Road to Redemption - Michelle Dalton

Prologue

The scent of China roses in full bloom. Silky satin skin beneath his fingertips … Eyes the shade of Earth’s richest soil sprinkled with hints of copper, and lips as red as ripe pomegranate, so sweet, so hot, so …

The bus jolted and Raymond Le Roux found himself once again in the present.

“Penny for your thoughts.” Lullu giggled as she rode past Mina on horseback.

Mina twirled the rose between her index finger and thumb. She wasn’t sure why, but she’d not been able to resist the bunch of lilac blooms when she’d visited town early this morning. They’d been her favourite, once upon a time.

Thoughtfully, she slipped the rose behind her right ear and glanced at her daughter. Lullu flashed Mina one of her bright grins as she passed her a second time in the arena.

A soft ache trotted across her heart, as it always did and always would when her daughter smiled. She was the spitting image of her father.

Mina plucked the rose from her hair and dropped it to the ground.

1

Wiping a hand down his face and adjusting his jeans, Ray shook his head.

He focused on the ever-changing vista as the bus cruised down the narrow road.
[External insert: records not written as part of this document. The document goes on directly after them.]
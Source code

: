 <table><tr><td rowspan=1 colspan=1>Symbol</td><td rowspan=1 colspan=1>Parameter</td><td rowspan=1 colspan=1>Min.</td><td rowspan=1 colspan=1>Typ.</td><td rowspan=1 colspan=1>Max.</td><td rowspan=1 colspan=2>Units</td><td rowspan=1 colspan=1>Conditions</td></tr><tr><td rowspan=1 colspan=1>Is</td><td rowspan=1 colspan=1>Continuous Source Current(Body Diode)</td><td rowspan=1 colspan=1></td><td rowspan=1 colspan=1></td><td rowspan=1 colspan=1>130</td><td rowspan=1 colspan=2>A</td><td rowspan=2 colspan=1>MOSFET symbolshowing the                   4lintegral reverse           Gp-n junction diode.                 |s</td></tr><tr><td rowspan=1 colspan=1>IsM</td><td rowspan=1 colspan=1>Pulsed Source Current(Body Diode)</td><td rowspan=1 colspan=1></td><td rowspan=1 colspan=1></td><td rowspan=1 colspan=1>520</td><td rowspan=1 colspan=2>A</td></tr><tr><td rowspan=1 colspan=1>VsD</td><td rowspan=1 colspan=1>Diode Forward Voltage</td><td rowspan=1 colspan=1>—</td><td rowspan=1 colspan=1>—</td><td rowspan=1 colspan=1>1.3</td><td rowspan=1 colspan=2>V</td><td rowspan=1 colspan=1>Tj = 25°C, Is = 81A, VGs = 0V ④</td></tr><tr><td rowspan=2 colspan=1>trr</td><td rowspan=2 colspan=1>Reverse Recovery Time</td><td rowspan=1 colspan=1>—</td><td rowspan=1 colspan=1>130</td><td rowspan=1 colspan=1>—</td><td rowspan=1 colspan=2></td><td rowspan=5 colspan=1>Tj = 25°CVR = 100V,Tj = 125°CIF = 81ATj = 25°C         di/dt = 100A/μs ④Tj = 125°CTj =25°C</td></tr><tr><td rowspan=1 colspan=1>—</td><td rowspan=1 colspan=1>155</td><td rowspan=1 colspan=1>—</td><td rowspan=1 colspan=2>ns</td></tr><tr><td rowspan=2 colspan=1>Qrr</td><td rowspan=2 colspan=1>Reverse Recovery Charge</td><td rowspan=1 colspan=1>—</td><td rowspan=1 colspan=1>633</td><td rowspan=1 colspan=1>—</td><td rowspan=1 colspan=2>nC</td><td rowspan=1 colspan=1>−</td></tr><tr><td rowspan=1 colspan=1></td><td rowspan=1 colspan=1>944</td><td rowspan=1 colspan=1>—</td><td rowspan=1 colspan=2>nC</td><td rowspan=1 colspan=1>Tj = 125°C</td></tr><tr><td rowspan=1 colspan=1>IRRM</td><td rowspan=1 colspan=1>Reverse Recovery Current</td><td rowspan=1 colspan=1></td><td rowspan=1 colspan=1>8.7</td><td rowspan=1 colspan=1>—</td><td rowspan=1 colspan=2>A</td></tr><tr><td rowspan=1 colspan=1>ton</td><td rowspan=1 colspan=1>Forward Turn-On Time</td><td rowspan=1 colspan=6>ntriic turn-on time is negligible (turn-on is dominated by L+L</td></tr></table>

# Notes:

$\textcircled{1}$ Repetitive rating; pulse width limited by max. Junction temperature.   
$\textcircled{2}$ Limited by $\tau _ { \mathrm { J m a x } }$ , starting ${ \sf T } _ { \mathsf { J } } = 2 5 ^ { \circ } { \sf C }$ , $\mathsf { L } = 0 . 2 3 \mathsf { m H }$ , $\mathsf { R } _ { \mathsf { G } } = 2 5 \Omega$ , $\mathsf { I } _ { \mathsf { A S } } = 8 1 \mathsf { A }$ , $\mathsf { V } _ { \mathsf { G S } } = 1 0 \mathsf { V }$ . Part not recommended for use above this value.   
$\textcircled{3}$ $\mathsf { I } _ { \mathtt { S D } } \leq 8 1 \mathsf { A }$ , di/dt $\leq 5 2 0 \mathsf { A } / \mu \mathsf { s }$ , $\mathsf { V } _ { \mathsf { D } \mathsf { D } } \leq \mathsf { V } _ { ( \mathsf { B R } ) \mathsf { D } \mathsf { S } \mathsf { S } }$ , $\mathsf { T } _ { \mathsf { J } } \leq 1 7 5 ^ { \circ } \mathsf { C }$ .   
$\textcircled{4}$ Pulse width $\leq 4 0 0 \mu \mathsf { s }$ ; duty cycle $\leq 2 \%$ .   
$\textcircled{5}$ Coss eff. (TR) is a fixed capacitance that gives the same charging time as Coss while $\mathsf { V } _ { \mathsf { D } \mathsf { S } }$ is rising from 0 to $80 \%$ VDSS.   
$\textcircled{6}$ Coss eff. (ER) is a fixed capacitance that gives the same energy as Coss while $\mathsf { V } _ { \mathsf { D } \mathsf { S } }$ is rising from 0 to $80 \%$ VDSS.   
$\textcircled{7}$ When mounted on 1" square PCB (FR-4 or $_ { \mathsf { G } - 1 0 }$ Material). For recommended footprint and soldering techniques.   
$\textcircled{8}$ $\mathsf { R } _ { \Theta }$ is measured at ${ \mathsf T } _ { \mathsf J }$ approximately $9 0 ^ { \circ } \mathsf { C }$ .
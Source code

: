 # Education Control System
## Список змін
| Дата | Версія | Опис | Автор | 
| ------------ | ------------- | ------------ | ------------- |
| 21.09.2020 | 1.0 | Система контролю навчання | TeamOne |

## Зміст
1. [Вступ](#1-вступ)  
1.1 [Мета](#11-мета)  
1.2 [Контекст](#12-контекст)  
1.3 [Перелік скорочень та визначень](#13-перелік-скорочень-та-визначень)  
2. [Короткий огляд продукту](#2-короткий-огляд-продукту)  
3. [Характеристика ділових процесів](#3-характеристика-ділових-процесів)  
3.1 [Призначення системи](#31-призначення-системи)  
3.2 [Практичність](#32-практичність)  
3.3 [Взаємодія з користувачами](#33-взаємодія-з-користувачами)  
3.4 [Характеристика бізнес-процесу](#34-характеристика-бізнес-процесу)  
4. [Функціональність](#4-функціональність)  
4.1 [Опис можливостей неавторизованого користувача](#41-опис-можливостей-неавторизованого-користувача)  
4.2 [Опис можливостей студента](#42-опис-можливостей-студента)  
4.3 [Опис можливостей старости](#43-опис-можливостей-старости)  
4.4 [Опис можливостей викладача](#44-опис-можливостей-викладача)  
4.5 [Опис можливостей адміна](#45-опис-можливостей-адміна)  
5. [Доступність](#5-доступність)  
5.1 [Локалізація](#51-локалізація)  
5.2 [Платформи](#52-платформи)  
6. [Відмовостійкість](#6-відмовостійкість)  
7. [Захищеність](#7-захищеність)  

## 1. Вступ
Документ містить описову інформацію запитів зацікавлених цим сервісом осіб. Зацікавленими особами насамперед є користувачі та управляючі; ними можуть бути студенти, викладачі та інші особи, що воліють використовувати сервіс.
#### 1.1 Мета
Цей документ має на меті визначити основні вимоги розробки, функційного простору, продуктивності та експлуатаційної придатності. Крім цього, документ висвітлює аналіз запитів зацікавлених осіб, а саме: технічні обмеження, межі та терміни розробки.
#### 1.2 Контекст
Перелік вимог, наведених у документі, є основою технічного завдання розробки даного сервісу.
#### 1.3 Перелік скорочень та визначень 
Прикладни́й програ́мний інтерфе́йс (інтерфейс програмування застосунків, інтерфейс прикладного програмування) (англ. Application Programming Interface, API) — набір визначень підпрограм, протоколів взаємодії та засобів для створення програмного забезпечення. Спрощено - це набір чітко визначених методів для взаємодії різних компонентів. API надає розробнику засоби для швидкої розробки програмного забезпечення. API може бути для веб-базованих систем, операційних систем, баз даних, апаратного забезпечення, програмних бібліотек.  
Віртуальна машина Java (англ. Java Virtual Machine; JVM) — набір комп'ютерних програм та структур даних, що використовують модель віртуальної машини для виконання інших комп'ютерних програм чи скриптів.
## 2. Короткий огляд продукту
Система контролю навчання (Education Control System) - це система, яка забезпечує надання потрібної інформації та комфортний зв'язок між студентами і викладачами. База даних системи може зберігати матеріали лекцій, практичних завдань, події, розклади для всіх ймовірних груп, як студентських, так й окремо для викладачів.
Here and there, they passed a donkey cart or a farm house. The ocean, to his left, ebbed and flowed, blue, pristine, and inviting. Holiday homes sat atop white dessert dunes with their matching whitewashed walls, thatched roofs, and fancy four-by-fours parked out the front.
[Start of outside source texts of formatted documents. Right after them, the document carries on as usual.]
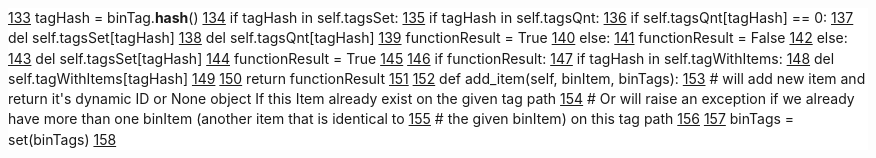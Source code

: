 </span><span id="L-133"><a href="#L-133"><span class="linenos">133</span></a>        <span class="n">tagHash</span> <span class="o">=</span> <span class="n">binTag</span><span class="o">.</span><span class="fm">__hash__</span><span class="p">()</span>
</span><span id="L-134"><a href="#L-134"><span class="linenos">134</span></a>        <span class="k">if</span> <span class="n">tagHash</span> <span class="ow">in</span> <span class="bp">self</span><span class="o">.</span><span class="n">tagsSet</span><span class="p">:</span>
</span><span id="L-135"><a href="#L-135"><span class="linenos">135</span></a>            <span class="k">if</span> <span class="n">tagHash</span> <span class="ow">in</span> <span class="bp">self</span><span class="o">.</span><span class="n">tagsQnt</span><span class="p">:</span>
</span><span id="L-136"><a href="#L-136"><span class="linenos">136</span></a>                <span class="k">if</span> <span class="bp">self</span><span class="o">.</span><span class="n">tagsQnt</span><span class="p">[</span><span class="n">tagHash</span><span class="p">]</span> <span class="o">==</span> <span class="mi">0</span><span class="p">:</span>
</span><span id="L-137"><a href="#L-137"><span class="linenos">137</span></a>                    <span class="k">del</span> <span class="bp">self</span><span class="o">.</span><span class="n">tagsSet</span><span class="p">[</span><span class="n">tagHash</span><span class="p">]</span>
</span><span id="L-138"><a href="#L-138"><span class="linenos">138</span></a>                    <span class="k">del</span> <span class="bp">self</span><span class="o">.</span><span class="n">tagsQnt</span><span class="p">[</span><span class="n">tagHash</span><span class="p">]</span>
</span><span id="L-139"><a href="#L-139"><span class="linenos">139</span></a>                    <span class="n">functionResult</span> <span class="o">=</span> <span class="kc">True</span>
</span><span id="L-140"><a href="#L-140"><span class="linenos">140</span></a>                <span class="k">else</span><span class="p">:</span>
</span><span id="L-141"><a href="#L-141"><span class="linenos">141</span></a>                    <span class="n">functionResult</span> <span class="o">=</span> <span class="kc">False</span>
</span><span id="L-142"><a href="#L-142"><span class="linenos">142</span></a>            <span class="k">else</span><span class="p">:</span>
</span><span id="L-143"><a href="#L-143"><span class="linenos">143</span></a>                <span class="k">del</span> <span class="bp">self</span><span class="o">.</span><span class="n">tagsSet</span><span class="p">[</span><span class="n">tagHash</span><span class="p">]</span>
</span><span id="L-144"><a href="#L-144"><span class="linenos">144</span></a>                <span class="n">functionResult</span> <span class="o">=</span> <span class="kc">True</span>
</span><span id="L-145"><a href="#L-145"><span class="linenos">145</span></a>
</span><span id="L-146"><a href="#L-146"><span class="linenos">146</span></a>        <span class="k">if</span> <span class="n">functionResult</span><span class="p">:</span>
</span><span id="L-147"><a href="#L-147"><span class="linenos">147</span></a>            <span class="k">if</span> <span class="n">tagHash</span> <span class="ow">in</span> <span class="bp">self</span><span class="o">.</span><span class="n">tagWithItems</span><span class="p">:</span>
</span><span id="L-148"><a href="#L-148"><span class="linenos">148</span></a>                <span class="k">del</span> <span class="bp">self</span><span class="o">.</span><span class="n">tagWithItems</span><span class="p">[</span><span class="n">tagHash</span><span class="p">]</span>
</span><span id="L-149"><a href="#L-149"><span class="linenos">149</span></a>
</span><span id="L-150"><a href="#L-150"><span class="linenos">150</span></a>        <span class="k">return</span> <span class="n">functionResult</span>
</span><span id="L-151"><a href="#L-151"><span class="linenos">151</span></a>
</span><span id="L-152"><a href="#L-152"><span class="linenos">152</span></a>    <span class="k">def</span> <span class="nf">add_item</span><span class="p">(</span><span class="bp">self</span><span class="p">,</span> <span class="n">binItem</span><span class="p">,</span> <span class="n">binTags</span><span class="p">):</span>
</span><span id="L-153"><a href="#L-153"><span class="linenos">153</span></a>        <span class="c1"># will add new item and return it&#39;s dynamic ID or None object If this Item already exist on the given tag path</span>
</span><span id="L-154"><a href="#L-154"><span class="linenos">154</span></a>        <span class="c1"># Or will raise an exception if we already have more than one binItem (another item that is identical to</span>
</span><span id="L-155"><a href="#L-155"><span class="linenos">155</span></a>        <span class="c1"># the given binItem)  on this tag path</span>
</span><span id="L-156"><a href="#L-156"><span class="linenos">156</span></a>
</span><span id="L-157"><a href="#L-157"><span class="linenos">157</span></a>        <span class="n">binTags</span> <span class="o">=</span> <span class="nb">set</span><span class="p">(</span><span class="n">binTags</span><span class="p">)</span>
</span><span id="L-158"><a href="#L-158"><span class="linenos">158</span></a>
A fellow inmate offered him a gwaai.

“You can’t light up in here, boet, but thanks.” He waved away the offer. The man simply shrugged and tucked the it behind his left ear.

The cigarette was tempting, the dream lingering.

The hunger for the long lost, of a time gone by, and the ever-demanding need for a hit fought for first place.

“Ssss.” Ray sucked in a breath as his dream faded, leaving his nerve endings frayed and overwhelmed. A hit. Would the desire for oblivion ever go away?

For the first time in more than a decade, he was completely sober. Not even the acrid bitterness of nicotine had come close to his lips in over six months. He was dry, free of any sort of drug except his longing for her.

He could cope with the dreams of a distant, happier past, but the memories of what had robbed him of a life he could have led gnawed at him with poisoned, hungry fangs.

Ray was determined not to relapse, but only God knew how he would ‘work through’ the bottled up regret.

Drugs had kept him numb for so long. Actually feeling something was like being stung by a thousand hornets at once.

The constant stench of guilt hovered over him like a rotting corpse. Ray only just kept his head above the surface of the black hole he fought to keep from falling down once again.

He only had one person to blame: himself. He had so much to make up for—he would need three lifetimes to come anywhere close to redemption.

Ah … the word reverberated through his soul. That was exactly where he was heading—Redemption. A farm for scum of the earth who’d been allowed a second chance.

He did not believe he deserved one, nor was he about to squander it.

The small Western Cape town of Tatensrope was the holiday possie for the rich, and the coast’s gem—one of the few untouched landscapes left in his beloved country.

It was odd that this would be where a rehabilitation centre for crims was also located.

“Lullu! Will you please put on your hat?” Mina scolded her fair-haired daughter. The frown on the teenagers face deepened as she continued working her pony in the lunging ring.

“Ja, Ma,” she replied as she slowed the Basotho gelding and beckoned to him.

Unlike Mina’s darker olive skin and dark brown locks, her daughter took after her father’s family in every respect, but for her eyes. Those, at least, she shared with her.

Mina glanced at her phone. The bus with ten new inmates was running late, as usual.

Africa time—a sense of things happening as and when they did—was something that Mina would never understand even if Africa was the blood coursing through her veins.

They’d also still not emailed her the paperwork—something about load shedding affecting their systems. Hopefully, printed copies of the new inmate register would accompany the driver.

“We’re almost ready for Nationals.” Lullu smiled as she strolled up to her with Boesman at her side. The pair were inseparable. Many a night, Mina would find her daughter asleep beside the horse.